I was gratified to read that our household was not the only one shaken by Saturday night's fireworks extravaganza at the Kennedy Center ["Fireworks Cause Deluge of Panicked Calls in D.C.," front page, Oct. 3]. My 13-year-old daughter was baby-sitting her younger brother in our Northwest home while my husband and I were out. We returned that night to find both children asleep in my son's single bed. We then heard their tearful account of explosions so loud and so strong that our house trembled.

Parents in the metro area work hard to protect their children from many perils: commuter traffic racing through crosswalks, Code Red air-quality warnings, terrorist threat advisories and even occasional sniper fire.

Must we now add the Kennedy Center to this list?

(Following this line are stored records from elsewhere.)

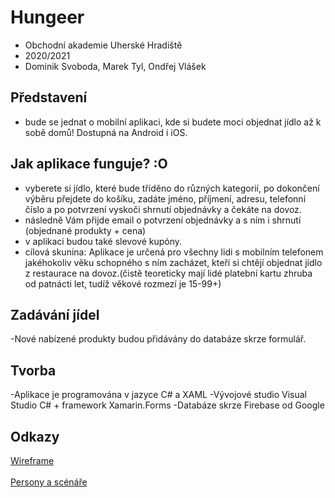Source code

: # Hungeer

- Obchodní akademie Uherské Hradiště
- 2020/2021
- Dominik Svoboda, Marek Tyl, Ondřej Vlášek

## Představení
- bude se jednat o mobilní aplikaci, kde si budete moci objednat jídlo až k sobě domů! Dostupná na Android i iOS.

## Jak aplikace funguje? :O
- vyberete si jídlo, které bude tříděno do různých kategorií, po dokončení výběru přejdete do košíku, zadáte jméno, příjmení, adresu, telefonní číslo a po potvrzení vyskoči shrnutí objednávky a čekáte na dovoz.
- následně Vám přijde email o potvrzení objednávky a s ním i shrnutí (objednané produkty + cena)
- v aplikaci budou také slevové kupóny.
- cílová skunina: Aplikace je určená pro všechny lidi s mobilním telefonem jakéhokoliv věku schopného s ním zacházet, kteří si chtějí objednat jídlo z restaurace na dovoz.(čistě teoreticky mají lidé platební kartu zhruba od patnácti let, tudíž věkové rozmezí je 15-99+)

## Zadávání jídel
-Nové nabízené produkty budou přidávány do databáze skrze formulář.

## Tvorba
-Aplikace je programována v jazyce C# a XAML
-Vývojové studio Visual Studio C# + framework Xamarin.Forms
-Databáze skrze Firebase od Google

## Odkazy
[Wireframe](https://github.com/marektyl/Hungeer/blob/main/Wireframe1.png)
<br/><br/>
[Persony a scénáře](https://github.com/marektyl/Hungeer/blob/main/tabulka%20UI.md)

The Kennedy Center fireworks display to kick off its Festival of China was spectacular, but aside from brief mentions in The Post and one in the Kennedy Center's schedule, nothing alerted people to what was going to take place. If the event had been better publicized, people who were disturbed and frightened by the noises might have enjoyed the display instead.

The same thing happened shortly before the Sept. 11 attacks. After a state dinner for Mexican President Vicente Fox, President Bush, to surprise and honor the visiting head of state, had a great display of fireworks on the White House lawn. That took area residents by surprise, too, and calls went out to city officials and the White House.

TV and radio stations and newspapers alert us to road closings related to construction, demonstrations and races. They also should let us know about fireworks so that they do not raise concern in an already locked-down city.